The International Monetary Fund have issued a detailed study on the possible impact of a so-called "transactional" trade deal, which is being contemplated as a way of solving the current USA-China trade stand-off. It is entitled "Trade Wars and Trade Deals: Estimated Effects using a Multi-Sector Model".
The objective of the deal would be to reduce the trade deficit that the USA runs with China, perhaps by 50% but not necessarily by 100%. The mechanism would be that China agreed to buy certain goods from the USA, and therefore not from elsewhere, and China would in exchange reduce its exports in certain sectors.
Sounds good, if you are based in South Bend Indiana and produce one of the lines of goods that China would buy more of.

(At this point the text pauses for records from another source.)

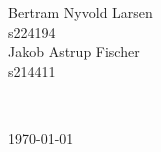 \begin{titlepage}
\begin{minipage}{0.3\textwidth}
\begin{flushleft}
            Bertram Nyvold Larsen \\ 
            s224194 \\[0.8cm]

            Jakob Astrup Fischer \\
            s214411 \\[0.8cm]
            
		\end{flushleft}
	\end{minipage} 
    \\[1cm]
    \vfill \vfill


    


	
	\vfill\vfill\vfill %
	
	{\large \today} %
	
	\vfill %
	
\end{titlepage}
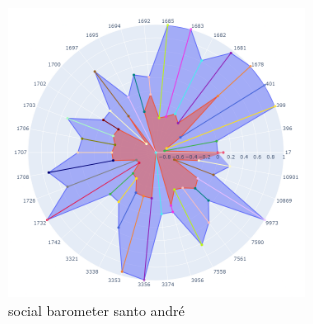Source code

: \begin{figure}[htb]
	\centering
	\includegraphics[width=0.7\textwidth]{images/social_barometer_santo_andre.png}
	\caption{social barometer santo andré}
	\label{fig:social_barometer_santo_andre}
\end{figure}

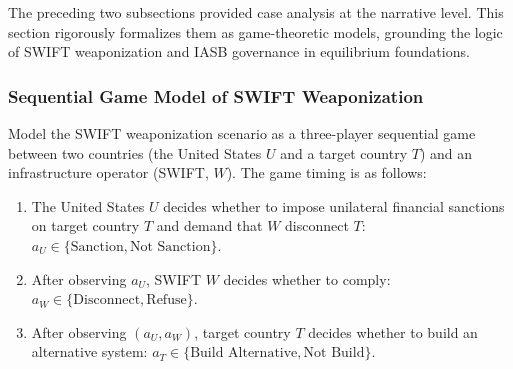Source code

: \documentclass[12pt,a4paper]{article}
\theoremstyle{definition}
\theoremstyle{remark}
\begin{document}
The preceding two subsections provided case analysis at the narrative level. This section rigorously formalizes them as game-theoretic models, grounding the logic of SWIFT weaponization and IASB governance in equilibrium foundations.

\subsubsection{Sequential Game Model of SWIFT Weaponization}

Model the SWIFT weaponization scenario as a three-player sequential game between two countries (the United States $U$ and a target country $T$) and an infrastructure operator (SWIFT, $W$). The game timing is as follows:

\begin{enumerate}[label=Stage \arabic*:, leftmargin=*]
\item The United States $U$ decides whether to impose unilateral financial sanctions on target country $T$ and demand that $W$ disconnect $T$: $a_U \in \{\text{Sanction}, \text{Not Sanction}\}$.
\item After observing $a_U$, SWIFT $W$ decides whether to comply: $a_W \in \{\text{Disconnect}, \text{Refuse}\}$.
\item After observing $(a_U, a_W)$, target country $T$ decides whether to build an alternative system: $a_T \in \{\text{Build Alternative}, \text{Not Build}\}$.
\end{enumerate}
\end{document}
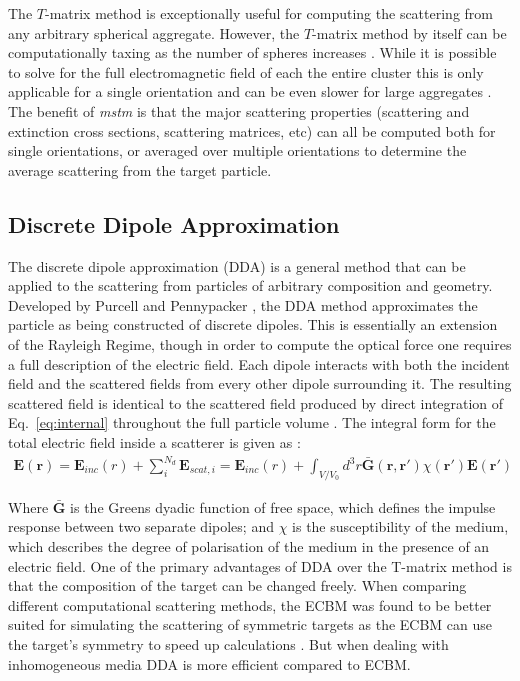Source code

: The $T$-matrix method is exceptionally useful for computing the 
scattering from any arbitrary spherical aggregate. However, the 
$T$-matrix method by itself can be computationally taxing as the 
number of spheres increases \cite{Mackowski2011}. While it is 
possible to solve for the full electromagnetic field of each the 
entire cluster this is only applicable for a single orientation 
and can be even slower for large aggregates \cite{Mackowski1996, 
Xu1995}. The benefit of \textit{mstm} is that the major scattering 
properties (scattering and extinction cross sections, scattering 
matrices, etc) can all be computed both for single orientations, 
or averaged over multiple orientations to determine the average 
scattering from the target particle. 

\subsection{Discrete Dipole Approximation}
The discrete dipole approximation (DDA) is a general method that 
can be applied to the scattering from particles of arbitrary 
composition and geometry. Developed by Purcell and Pennypacker 
\cite{Purcell1973}, the DDA method approximates the particle as 
being constructed of discrete dipoles. This is essentially an 
extension of the Rayleigh Regime, though in order to compute the 
optical force one requires a full description of the electric 
field. Each dipole interacts with both the incident field and the 
scattered fields from every other dipole surrounding it. The 
resulting scattered field is identical to the scattered field 
produced by direct integration of Eq.~\eqref{eq:internal} 
throughout the full particle volume \cite{Goedecke1988}. The 
integral form for the total electric field inside a scatterer is 
given as \cite{Wriedt1998}:
\begin{align}
	\mathbf{E(r)} = \mathbf{E}_{inc}(r) + \sum^{N_d}_{i}\mathbf{E}_{scat,i} =  
	\mathbf{E}_{inc}(r) + \int_{V/V_0}d^3r\mathbf{\bar{G}(r,r')}
	\chi(\mathbf{r'})\mathbf{E(r')}
	\label{eq:DDA}
\end{align}

Where $\mathbf{\bar{G}}$ is the Greens dyadic function of free space, 
which defines the impulse response between two separate dipoles; and 
$\chi$ is the susceptibility of the medium, which describes the 
degree of polarisation of the medium in the presence of an electric 
field. One of the primary advantages of DDA over the T-matrix method 
is that the composition of the target can be changed freely. When 
comparing different computational scattering methods, the ECBM was 
found to be better suited for simulating the scattering of symmetric
targets as the ECBM can use the target's symmetry to speed up 
calculations \cite{Wriedt1998}. But when dealing with inhomogeneous 
media DDA is more efficient compared to ECBM. 

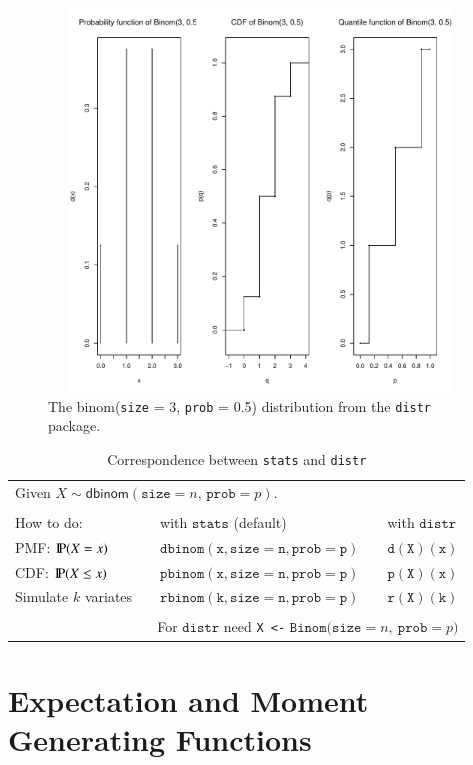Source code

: \documentclass[captions=tableheading]{scrbook}
\begin{document}
\begin{figure}[H]
    \includegraphics[width=5in, height=4in]{img/binom-plot-distr.pdf}
    \caption[The \textsf{binom}(\texttt{size} = 3, \texttt{prob} = 0.5) distribution from the \texttt{distr} package]{\small The \textsf{binom}(\texttt{size} = 3, \texttt{prob} = 0.5) distribution from the \texttt{distr} package.}
    \label{fig:binom-plot-distr}
  \end{figure}


\begin{table}
\begin{tabular}{lllll}
\multicolumn{5}{l}{Given \(X\sim\mathsf{dbinom}(\mathtt{size}=n,\,\mathtt{prob}=p)\).}\tabularnewline
 &  &  &  & \tabularnewline
How to do: &  & with \(\mathtt{stats}\) (default)  &  & with \(\mathtt{distr}\)\tabularnewline
\hline
PMF: \(\P(X=x)\) &  & \(\mathtt{dbinom(x,size=n,prob=p)}\) &  & \(\mathtt{d(X)(x)}\)\tabularnewline
CDF: \(\P(X\leq x)\) &  & \(\mathtt{pbinom(x,size=n,prob=p)}\) &  & \(\mathtt{p(X)(x)}\)\tabularnewline
Simulate \(k\) variates &  & \(\mathtt{rbinom(k,size=n,prob=p)}\) &  & \(\mathtt{r(X)(k)}\)\tabularnewline
\hline
 &  &  &  & \tabularnewline
\multicolumn{5}{r}{For \(\mathtt{distr}\) need \texttt{X <-} \(\mathtt{Binom(size=}n\mathtt{,\ prob=}p\mathtt{)}\)}\tabularnewline
\end{tabular}

\caption{Correspondence between \texttt{stats} and \texttt{distr}}

\end{table}
\section{Expectation and Moment Generating Functions}
\label{sec-1-4}
\end{document}
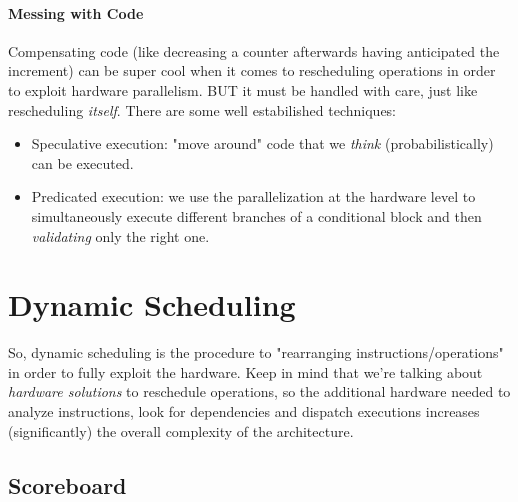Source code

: \documentclass[10pt,a4paper]{article}
\begin{document}
					\paragraph{Messing with Code}
						Compensating code (like decreasing a counter afterwards having anticipated the increment) can be super cool when it comes to rescheduling operations in order to exploit hardware parallelism. BUT it must be handled with care, just like rescheduling \emph{itself}. There are some well estabilished techniques:
						\begin{itemize}
							\item Speculative execution: "move around" code that we \emph{think} (probabilistically) can be executed.
							\item Predicated execution: we use the parallelization at the hardware level to simultaneously execute different branches of a conditional block and then \emph{validating} only the right one.
						\end{itemize}
						
		\section{Dynamic Scheduling}
			So, dynamic scheduling is the procedure to "rearranging instructions/operations" in order to fully exploit the hardware. Keep in mind that we're talking about \emph{hardware solutions} to reschedule operations, so the additional hardware needed to analyze instructions, look for dependencies and dispatch executions increases (significantly) the overall complexity of the architecture.
			
			\subsection{Scoreboard}
\end{document}
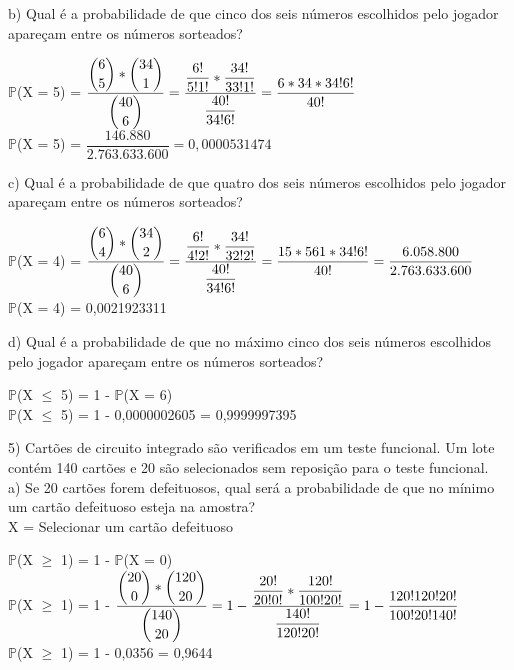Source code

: \documentclass[12pt,a4paper,draft]{article}
\begin{document}
	\vspace{1cm}
	b) Qual é a probabilidade de que cinco dos seis números escolhidos pelo jogador apareçam entre os números sorteados?
	\begin{center}
		\vspace{0.5cm}
		$\mathbb{P}$(X = 5) = $\dfrac{\dbinom{6}{5} * \dbinom{34}{1}}{\dbinom{40}{6}} = \dfrac{\dfrac{6!}{5!1!} * \dfrac{34!}{33!1!}}{\dfrac{40!}{34! 6!}} = \dfrac{6 * 34 * 34!6!}{40!}$
		\vspace{0.5cm}\\
		$\mathbb{P}$(X = 5) = $\dfrac{146.880}{2.763.633.600} = 0,0000531474$
	\end{center}
	\vspace{1cm}
	c) Qual é a probabilidade de que quatro dos seis números escolhidos pelo jogador apareçam entre os números sorteados?
	\begin{center}
		\vspace{0.5cm}
		$\mathbb{P}$(X = 4) = $\dfrac{\dbinom{6}{4} * \dbinom{34}{2}}{\dbinom{40}{6}} = \dfrac{\dfrac{6!}{4!2!} * \dfrac{34!}{32!2!}}{\dfrac{40!}{34! 6!}} = \dfrac{15 * 561 * 34!6!}{40!} = \dfrac{6.058.800}{2.763.633.600}$\\ 
		\vspace{0.5cm}
		$\mathbb{P}$(X = 4) = 0,0021923311
	\end{center}
	\vspace{1cm}
	d) Qual é a probabilidade de que no máximo cinco dos seis números escolhidos pelo jogador apareçam entre os números sorteados?
	\begin{center}
		\vspace{0.5cm}
		$\mathbb{P}$(X $\leq$ 5) = 1 - $\mathbb{P}$(X = 6)
		\vspace{0.5cm}\\
		$\mathbb{P}$(X $\leq$ 5) = 1 - 0,0000002605 = 0,9999997395
\end{center}
	\vspace{1cm}
	5) Cartões de circuito integrado são verificados em um teste funcional. Um lote contém 140 cartões e 20 são selecionados sem reposição para o teste funcional.\\
	a) Se 20 cartões forem defeituosos, qual será a probabilidade de que no mínimo um cartão defeituoso esteja na amostra?
	\vspace{0.5cm}\\
	X = Selecionar um cartão defeituoso
	\begin{center}
		\vspace{0.5cm}
		$\mathbb{P}$(X $\geq$ 1) = 1 - $\mathbb{P}$(X = 0)
		\vspace{0.5cm}\\
		$\mathbb{P}$(X $\geq$ 1) = 1 - $\dfrac{\dbinom{20}{0} * \dbinom{120}{20}}{\dbinom{140}{20}} = 1 - \dfrac{\dfrac{20!}{20!0!} * \dfrac{120!}{100!20!}}{\dfrac{140!}{120!20!}} = 1 - \dfrac{120!120!20!}{100!20!140!}$
		\vspace{0.5cm}\\
		$\mathbb{P}$(X $\geq$ 1) = 1 - 0,0356 = 0,9644
	\end{center}
\end{document}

Less good if you are in Bamberg Bavaria and produce the same goods, but now your order book goes off a cliff.
Less good, also, if you are in San Jose California and require supply, and even an expanding supply, of the goods that China is going to export less of, and where there is no obvious alternative source of supply, such as of certain rare earth metals needed by the technology industry.
An opportunity, of course, for a middleman to corner the supply of those goods, buy from China at a higher price, and sell into the USA at an even higher price, pocketing a fat margin but also increasing the import value of the goods from China, counteracting the intention of the trade deal.
There are probably many more anomalies that such a deal would create for both the USA and China, and for third countries impacted by a government-inspired redirection of trade flows. There is an issue of quality and value-for-money whenever there is a captive market and no alternative source of supply, reduced competition, and easy pickings to be made.
In fact one can look forward to an expansion both of TAT ("Transaction-deal Affected Trade") and of tat.